_TRY IT_:
Begin with the line below holding "- Switch the" and go on through the line holding "It Good For?.", duplicating each line exactly and leaving out pictures.

Collected data:
▼
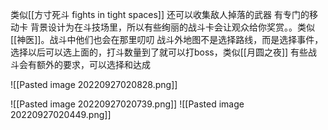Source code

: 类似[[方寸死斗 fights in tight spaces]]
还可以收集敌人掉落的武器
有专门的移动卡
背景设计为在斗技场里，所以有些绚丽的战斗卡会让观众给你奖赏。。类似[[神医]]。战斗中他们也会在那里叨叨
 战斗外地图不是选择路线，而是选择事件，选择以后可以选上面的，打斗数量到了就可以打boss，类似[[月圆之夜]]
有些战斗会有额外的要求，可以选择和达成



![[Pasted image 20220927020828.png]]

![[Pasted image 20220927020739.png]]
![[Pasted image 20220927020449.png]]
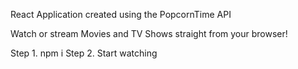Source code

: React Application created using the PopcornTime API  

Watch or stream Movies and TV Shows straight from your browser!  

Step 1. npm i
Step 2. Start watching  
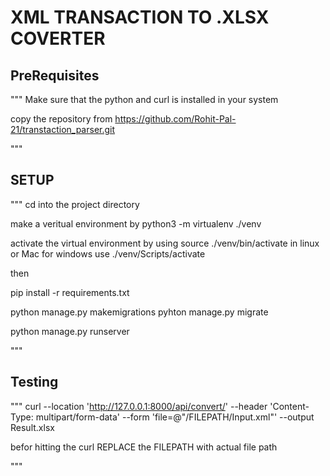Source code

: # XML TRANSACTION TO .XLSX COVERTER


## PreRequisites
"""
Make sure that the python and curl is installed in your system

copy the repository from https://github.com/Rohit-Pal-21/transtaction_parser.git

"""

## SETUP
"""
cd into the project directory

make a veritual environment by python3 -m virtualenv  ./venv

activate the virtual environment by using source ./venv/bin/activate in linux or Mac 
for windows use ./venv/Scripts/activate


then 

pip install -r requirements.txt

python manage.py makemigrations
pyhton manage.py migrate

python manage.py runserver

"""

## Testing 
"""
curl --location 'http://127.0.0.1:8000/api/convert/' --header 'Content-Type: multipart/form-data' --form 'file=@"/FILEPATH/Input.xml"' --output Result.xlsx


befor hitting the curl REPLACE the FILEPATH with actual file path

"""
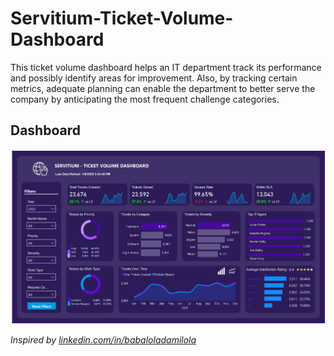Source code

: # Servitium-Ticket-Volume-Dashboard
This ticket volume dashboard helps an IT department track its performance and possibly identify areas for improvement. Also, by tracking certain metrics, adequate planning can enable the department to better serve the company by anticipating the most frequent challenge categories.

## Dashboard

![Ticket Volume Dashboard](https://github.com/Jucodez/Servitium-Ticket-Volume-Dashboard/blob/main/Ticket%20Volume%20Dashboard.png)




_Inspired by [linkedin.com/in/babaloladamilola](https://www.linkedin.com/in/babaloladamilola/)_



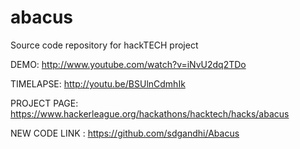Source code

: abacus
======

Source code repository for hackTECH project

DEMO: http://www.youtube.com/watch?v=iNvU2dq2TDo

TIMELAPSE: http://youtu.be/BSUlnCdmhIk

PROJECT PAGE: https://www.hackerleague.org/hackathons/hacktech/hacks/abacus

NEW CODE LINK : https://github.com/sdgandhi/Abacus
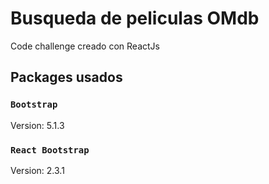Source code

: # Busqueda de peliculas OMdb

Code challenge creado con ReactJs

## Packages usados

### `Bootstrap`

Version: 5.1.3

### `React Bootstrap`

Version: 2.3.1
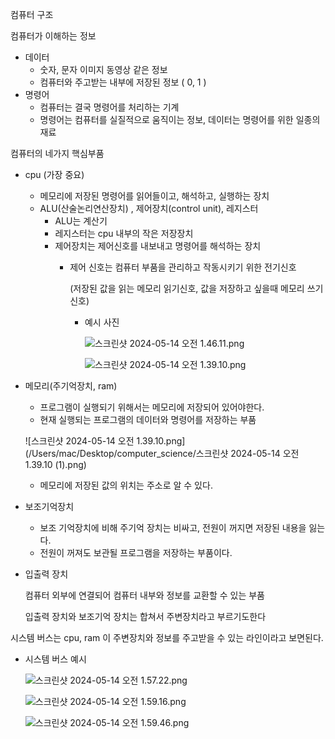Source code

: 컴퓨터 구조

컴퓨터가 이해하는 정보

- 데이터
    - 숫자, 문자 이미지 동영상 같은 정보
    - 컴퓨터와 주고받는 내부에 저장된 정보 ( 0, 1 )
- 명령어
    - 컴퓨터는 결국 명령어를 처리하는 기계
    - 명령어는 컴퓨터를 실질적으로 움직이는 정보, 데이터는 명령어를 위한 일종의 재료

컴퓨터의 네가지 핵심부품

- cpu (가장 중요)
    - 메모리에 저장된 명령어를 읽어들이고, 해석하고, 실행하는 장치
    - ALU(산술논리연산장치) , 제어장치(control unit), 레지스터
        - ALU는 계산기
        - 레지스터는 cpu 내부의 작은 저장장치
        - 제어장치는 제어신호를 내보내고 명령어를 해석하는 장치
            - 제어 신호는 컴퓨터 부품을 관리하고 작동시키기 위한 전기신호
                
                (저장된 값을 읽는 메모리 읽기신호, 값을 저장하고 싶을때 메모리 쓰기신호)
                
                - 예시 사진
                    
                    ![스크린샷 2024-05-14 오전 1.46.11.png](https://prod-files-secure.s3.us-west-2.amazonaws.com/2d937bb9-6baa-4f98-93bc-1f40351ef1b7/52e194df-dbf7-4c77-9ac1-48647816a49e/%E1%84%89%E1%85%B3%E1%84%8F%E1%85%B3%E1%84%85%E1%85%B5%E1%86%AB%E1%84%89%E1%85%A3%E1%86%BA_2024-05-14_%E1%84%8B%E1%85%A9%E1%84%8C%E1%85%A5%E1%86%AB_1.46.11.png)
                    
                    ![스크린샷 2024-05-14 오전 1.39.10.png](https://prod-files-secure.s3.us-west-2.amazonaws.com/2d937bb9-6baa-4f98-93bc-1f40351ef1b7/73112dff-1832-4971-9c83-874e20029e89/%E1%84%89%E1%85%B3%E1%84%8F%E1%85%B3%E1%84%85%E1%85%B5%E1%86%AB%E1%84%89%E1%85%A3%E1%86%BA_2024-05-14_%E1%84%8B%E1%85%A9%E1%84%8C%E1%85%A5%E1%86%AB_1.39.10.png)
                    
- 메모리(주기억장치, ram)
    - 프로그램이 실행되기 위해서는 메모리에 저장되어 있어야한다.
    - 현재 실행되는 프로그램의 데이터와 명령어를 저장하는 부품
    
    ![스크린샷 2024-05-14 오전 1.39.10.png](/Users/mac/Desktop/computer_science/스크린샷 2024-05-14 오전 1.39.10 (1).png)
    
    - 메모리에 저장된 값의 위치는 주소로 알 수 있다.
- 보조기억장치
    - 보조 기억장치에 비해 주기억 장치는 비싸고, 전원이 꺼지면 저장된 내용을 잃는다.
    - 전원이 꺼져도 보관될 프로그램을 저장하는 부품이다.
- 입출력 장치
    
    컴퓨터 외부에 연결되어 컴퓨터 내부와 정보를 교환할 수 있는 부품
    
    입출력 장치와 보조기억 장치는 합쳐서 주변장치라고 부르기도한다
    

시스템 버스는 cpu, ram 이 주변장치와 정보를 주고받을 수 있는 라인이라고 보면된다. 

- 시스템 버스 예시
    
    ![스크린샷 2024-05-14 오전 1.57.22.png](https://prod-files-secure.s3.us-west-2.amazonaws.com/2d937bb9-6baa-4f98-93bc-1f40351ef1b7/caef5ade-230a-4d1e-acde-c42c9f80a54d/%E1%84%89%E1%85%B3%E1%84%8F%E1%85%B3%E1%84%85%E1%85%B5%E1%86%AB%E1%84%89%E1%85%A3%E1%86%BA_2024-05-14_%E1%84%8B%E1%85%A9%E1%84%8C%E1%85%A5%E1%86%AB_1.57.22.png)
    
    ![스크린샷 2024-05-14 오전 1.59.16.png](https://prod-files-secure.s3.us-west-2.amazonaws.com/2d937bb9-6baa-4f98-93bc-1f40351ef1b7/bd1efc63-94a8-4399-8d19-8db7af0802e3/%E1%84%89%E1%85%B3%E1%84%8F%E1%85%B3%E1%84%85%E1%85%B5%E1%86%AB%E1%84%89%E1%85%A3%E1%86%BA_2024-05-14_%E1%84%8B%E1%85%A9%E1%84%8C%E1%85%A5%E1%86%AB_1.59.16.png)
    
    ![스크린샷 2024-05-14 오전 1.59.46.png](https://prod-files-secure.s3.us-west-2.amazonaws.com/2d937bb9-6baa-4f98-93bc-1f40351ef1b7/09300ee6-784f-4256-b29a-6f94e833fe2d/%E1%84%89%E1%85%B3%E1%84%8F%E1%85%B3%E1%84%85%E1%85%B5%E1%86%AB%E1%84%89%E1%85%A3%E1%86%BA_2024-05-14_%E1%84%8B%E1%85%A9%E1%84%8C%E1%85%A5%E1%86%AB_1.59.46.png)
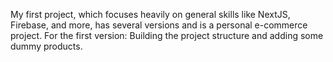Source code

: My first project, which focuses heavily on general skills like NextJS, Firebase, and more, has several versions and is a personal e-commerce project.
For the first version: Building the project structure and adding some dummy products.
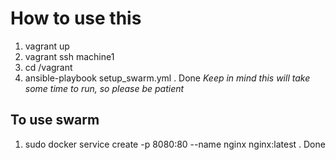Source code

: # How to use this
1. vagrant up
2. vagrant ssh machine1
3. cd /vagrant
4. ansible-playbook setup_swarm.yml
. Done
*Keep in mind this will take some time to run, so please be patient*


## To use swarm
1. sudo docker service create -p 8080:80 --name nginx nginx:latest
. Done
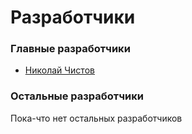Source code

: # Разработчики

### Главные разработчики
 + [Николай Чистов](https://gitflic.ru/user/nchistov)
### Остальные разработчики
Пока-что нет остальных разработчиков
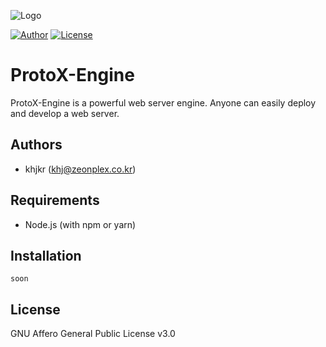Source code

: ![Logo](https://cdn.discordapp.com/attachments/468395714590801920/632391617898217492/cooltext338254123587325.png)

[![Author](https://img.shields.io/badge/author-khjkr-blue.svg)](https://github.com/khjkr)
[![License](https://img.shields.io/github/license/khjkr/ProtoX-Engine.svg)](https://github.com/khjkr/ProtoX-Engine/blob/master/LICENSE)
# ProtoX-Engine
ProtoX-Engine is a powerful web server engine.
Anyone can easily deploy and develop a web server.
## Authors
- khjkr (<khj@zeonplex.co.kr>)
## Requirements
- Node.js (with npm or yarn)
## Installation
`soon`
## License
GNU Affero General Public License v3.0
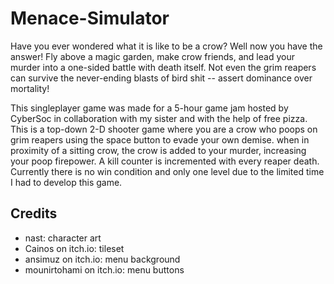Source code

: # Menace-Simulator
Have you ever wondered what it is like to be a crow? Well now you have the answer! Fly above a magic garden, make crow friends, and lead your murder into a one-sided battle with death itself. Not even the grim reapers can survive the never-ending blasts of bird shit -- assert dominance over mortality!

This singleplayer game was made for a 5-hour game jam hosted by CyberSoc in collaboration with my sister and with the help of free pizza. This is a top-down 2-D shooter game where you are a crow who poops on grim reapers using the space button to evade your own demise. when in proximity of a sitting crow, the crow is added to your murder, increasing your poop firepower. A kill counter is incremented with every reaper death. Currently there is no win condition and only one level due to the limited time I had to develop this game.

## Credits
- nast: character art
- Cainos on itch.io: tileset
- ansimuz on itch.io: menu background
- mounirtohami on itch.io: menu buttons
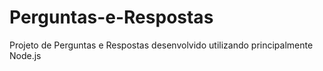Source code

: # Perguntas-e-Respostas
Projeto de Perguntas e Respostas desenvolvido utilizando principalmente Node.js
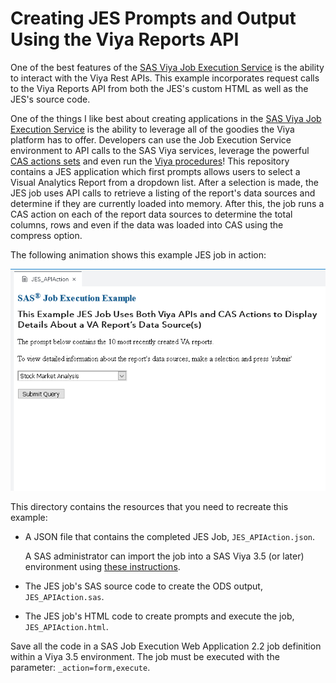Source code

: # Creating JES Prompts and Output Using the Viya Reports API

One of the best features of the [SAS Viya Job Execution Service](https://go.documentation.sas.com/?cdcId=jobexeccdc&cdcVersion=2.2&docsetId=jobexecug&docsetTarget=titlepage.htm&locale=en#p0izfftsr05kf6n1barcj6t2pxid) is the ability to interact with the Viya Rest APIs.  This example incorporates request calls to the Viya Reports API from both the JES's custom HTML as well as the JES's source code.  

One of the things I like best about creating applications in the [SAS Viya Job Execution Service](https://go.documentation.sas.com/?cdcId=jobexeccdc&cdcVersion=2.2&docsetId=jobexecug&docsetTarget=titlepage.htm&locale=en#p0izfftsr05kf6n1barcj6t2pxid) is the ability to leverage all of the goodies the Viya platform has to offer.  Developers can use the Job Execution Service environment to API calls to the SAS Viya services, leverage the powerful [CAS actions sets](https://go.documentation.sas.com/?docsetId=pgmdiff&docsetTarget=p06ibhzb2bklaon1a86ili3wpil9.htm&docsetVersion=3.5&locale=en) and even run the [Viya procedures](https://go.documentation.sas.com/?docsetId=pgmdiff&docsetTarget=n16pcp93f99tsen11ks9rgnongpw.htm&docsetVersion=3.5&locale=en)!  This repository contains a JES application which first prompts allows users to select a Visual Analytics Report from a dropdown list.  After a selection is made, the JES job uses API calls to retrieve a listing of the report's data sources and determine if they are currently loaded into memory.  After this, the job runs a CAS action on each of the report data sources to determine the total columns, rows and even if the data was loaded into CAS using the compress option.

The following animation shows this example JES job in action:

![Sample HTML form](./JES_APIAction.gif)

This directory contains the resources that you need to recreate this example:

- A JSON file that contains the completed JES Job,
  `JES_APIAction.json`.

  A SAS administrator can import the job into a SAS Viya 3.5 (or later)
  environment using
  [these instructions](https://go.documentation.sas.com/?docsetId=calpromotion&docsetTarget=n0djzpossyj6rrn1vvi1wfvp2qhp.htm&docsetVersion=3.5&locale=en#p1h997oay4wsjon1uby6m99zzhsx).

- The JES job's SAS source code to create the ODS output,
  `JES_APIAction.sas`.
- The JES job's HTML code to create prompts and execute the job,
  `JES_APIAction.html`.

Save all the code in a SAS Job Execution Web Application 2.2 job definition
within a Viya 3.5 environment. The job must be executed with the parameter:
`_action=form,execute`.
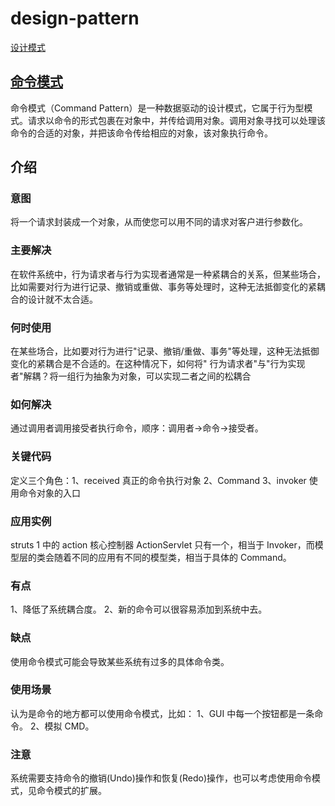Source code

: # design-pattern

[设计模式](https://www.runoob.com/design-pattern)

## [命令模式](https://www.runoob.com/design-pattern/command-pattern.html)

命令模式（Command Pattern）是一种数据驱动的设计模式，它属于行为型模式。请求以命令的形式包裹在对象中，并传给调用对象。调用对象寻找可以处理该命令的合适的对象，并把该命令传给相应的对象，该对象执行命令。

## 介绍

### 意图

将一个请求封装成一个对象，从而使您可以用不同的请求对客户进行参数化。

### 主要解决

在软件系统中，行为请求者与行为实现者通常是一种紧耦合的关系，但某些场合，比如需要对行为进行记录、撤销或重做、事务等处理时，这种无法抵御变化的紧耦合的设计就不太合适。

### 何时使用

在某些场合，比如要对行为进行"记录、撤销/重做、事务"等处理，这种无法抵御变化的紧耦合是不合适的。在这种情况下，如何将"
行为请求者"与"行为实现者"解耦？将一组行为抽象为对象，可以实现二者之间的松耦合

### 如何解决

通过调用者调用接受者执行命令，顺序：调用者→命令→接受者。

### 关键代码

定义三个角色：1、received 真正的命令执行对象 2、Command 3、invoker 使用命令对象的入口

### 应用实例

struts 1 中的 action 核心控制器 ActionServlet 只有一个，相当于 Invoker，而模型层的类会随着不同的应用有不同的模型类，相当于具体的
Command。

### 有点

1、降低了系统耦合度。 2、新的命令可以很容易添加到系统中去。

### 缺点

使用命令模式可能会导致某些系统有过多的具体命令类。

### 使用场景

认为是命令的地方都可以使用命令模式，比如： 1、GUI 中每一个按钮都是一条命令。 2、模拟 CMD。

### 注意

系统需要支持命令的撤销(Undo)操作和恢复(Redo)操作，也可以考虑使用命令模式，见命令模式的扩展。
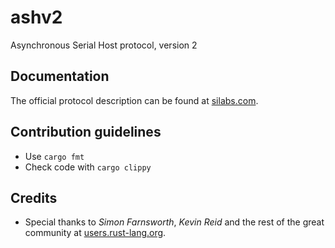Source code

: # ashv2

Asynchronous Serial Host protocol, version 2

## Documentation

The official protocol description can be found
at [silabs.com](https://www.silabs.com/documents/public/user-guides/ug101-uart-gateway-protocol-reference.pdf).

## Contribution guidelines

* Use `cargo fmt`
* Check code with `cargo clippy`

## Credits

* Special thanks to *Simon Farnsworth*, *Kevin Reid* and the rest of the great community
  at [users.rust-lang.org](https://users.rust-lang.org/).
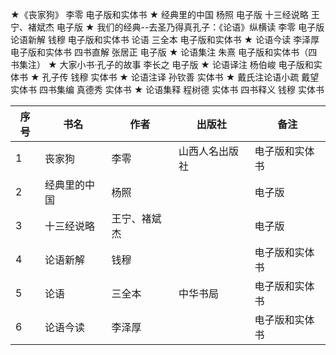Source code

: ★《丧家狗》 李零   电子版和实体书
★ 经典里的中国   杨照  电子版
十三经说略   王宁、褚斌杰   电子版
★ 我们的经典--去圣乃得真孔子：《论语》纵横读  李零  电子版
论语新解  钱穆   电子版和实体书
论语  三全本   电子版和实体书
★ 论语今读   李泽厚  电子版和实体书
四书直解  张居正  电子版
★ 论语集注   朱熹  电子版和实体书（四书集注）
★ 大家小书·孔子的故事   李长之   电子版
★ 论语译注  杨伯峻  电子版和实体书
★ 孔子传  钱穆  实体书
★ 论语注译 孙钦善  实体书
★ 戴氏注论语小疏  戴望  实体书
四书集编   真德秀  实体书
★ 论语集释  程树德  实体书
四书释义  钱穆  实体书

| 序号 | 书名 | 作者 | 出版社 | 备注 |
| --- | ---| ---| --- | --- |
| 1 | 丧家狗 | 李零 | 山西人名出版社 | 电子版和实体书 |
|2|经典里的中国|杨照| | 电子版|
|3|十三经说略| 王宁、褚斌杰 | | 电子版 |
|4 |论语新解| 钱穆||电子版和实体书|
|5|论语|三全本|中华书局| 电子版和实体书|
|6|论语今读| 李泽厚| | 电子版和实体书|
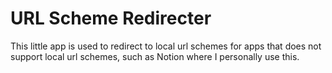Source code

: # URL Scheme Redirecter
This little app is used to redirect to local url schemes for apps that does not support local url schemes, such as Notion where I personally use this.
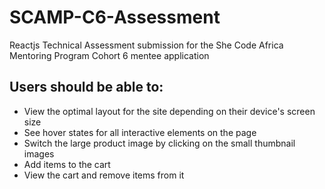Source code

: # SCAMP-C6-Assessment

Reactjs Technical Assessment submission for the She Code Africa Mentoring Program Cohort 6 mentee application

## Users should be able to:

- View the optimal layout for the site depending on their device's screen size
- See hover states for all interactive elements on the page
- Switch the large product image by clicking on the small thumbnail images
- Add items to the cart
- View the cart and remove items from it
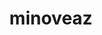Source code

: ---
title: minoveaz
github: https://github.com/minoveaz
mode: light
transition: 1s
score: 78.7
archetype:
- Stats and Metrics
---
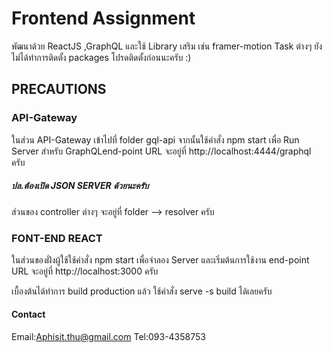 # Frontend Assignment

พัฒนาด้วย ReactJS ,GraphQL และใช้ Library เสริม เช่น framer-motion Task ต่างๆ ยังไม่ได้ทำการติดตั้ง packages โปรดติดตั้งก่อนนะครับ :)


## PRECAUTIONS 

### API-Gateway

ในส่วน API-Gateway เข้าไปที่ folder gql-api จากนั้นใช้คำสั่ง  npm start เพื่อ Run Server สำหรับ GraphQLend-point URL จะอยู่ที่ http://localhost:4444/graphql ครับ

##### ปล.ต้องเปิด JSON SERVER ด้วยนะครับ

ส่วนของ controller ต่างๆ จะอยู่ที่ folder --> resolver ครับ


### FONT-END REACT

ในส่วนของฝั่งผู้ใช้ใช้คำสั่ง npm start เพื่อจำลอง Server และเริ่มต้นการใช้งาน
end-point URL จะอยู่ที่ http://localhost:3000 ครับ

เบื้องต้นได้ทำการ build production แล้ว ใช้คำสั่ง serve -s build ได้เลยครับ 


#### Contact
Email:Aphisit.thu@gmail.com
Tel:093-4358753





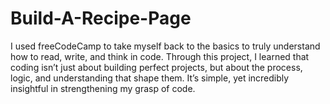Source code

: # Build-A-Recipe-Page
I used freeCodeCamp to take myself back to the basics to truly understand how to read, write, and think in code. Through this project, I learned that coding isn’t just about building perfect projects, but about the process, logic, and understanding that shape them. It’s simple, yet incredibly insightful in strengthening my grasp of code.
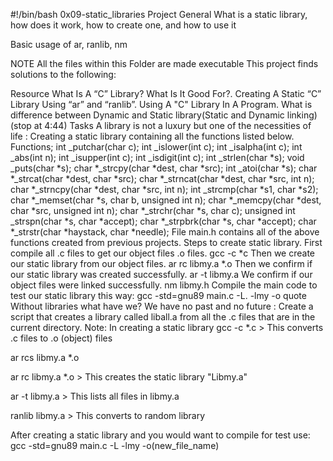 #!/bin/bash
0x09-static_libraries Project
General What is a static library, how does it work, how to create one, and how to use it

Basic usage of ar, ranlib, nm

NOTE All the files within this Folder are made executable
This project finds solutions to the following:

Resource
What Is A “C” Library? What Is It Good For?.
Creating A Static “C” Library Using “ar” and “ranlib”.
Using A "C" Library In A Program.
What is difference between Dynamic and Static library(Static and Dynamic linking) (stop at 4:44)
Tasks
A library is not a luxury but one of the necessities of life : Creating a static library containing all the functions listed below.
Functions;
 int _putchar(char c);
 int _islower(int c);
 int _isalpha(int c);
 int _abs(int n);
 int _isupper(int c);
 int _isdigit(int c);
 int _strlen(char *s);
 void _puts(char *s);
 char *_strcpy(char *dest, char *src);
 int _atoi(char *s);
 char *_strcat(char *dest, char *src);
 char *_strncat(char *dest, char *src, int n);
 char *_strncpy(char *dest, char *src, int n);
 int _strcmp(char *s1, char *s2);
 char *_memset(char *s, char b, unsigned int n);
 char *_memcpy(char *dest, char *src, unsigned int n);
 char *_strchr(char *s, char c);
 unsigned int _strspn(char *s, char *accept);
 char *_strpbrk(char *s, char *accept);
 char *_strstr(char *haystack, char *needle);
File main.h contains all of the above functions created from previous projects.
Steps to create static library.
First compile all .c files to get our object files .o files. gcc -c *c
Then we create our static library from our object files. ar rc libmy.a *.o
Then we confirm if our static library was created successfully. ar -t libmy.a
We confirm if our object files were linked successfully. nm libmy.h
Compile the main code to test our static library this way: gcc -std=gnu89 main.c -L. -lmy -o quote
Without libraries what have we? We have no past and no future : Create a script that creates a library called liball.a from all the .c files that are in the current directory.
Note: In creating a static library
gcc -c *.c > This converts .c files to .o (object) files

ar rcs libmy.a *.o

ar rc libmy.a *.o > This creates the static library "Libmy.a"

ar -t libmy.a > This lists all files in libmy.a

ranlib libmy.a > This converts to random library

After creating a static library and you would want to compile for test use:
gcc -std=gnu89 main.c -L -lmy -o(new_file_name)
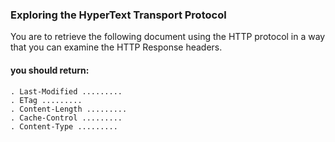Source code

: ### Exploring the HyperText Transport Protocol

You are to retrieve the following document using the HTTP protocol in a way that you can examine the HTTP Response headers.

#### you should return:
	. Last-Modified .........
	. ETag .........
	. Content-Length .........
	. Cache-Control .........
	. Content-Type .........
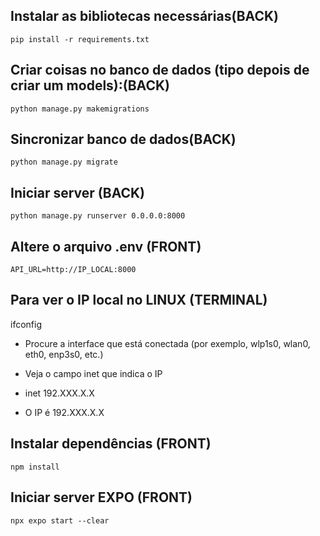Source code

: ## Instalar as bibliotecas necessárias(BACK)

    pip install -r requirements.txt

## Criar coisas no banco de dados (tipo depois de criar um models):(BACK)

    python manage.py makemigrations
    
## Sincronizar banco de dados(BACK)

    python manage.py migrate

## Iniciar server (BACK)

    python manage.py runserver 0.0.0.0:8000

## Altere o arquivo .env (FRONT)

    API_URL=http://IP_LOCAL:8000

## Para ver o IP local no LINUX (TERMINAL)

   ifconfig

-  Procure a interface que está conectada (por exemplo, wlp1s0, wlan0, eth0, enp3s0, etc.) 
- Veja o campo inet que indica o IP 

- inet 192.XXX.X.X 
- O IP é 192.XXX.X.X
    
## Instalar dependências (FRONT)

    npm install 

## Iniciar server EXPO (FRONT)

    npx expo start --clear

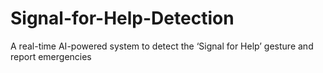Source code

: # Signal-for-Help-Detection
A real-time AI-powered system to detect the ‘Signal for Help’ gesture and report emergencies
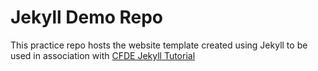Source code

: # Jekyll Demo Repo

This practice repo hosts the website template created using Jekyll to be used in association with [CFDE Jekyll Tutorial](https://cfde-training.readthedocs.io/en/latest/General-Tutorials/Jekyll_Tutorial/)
▲
_EXERCISE RESPONSE_:
- Switch the large product image by clicking on the small thumbnail images
- Add items to the cart
- View the cart and remove items from it
Source code

: ---
title: minoveaz
github: https://github.com/minoveaz
mode: light
transition: 1s
score: 78.7
archetype:
- Stats and Metrics
---
 # Frontend Assignment

พัฒนาด้วย ReactJS ,GraphQL และใช้ Library เสริม เช่น framer-motion Task ต่างๆ ยังไม่ได้ทำการติดตั้ง packages โปรดติดตั้งก่อนนะครับ :)


## PRECAUTIONS 

### API-Gateway

ในส่วน API-Gateway เข้าไปที่ folder gql-api จากนั้นใช้คำสั่ง  npm start เพื่อ Run Server สำหรับ GraphQLend-point URL จะอยู่ที่ http://localhost:4444/graphql ครับ

##### ปล.ต้องเปิด JSON SERVER ด้วยนะครับ

ส่วนของ controller ต่างๆ จะอยู่ที่ folder --> resolver ครับ


### FONT-END REACT

ในส่วนของฝั่งผู้ใช้ใช้คำสั่ง npm start เพื่อจำลอง Server และเริ่มต้นการใช้งาน
end-point URL จะอยู่ที่ http://localhost:3000 ครับ

เบื้องต้นได้ทำการ build production แล้ว ใช้คำสั่ง serve -s build ได้เลยครับ 


#### Contact
Email:Aphisit.thu@gmail.com
Tel:093-4358753





Source code

: # Build-A-Recipe-Page
I used freeCodeCamp to take myself back to the basics to truly understand how to read, write, and think in code. Through this project, I learned that coding isn’t just about building perfect projects, but about the process, logic, and understanding that shape them. It’s simple, yet incredibly insightful in strengthening my grasp of code.
 #!/bin/bash
0x09-static_libraries Project
General What is a static library, how does it work, how to create one, and how to use it

Basic usage of ar, ranlib, nm

NOTE All the files within this Folder are made executable
This project finds solutions to the following:

Resource
What Is A “C” Library? What Is It Good For?.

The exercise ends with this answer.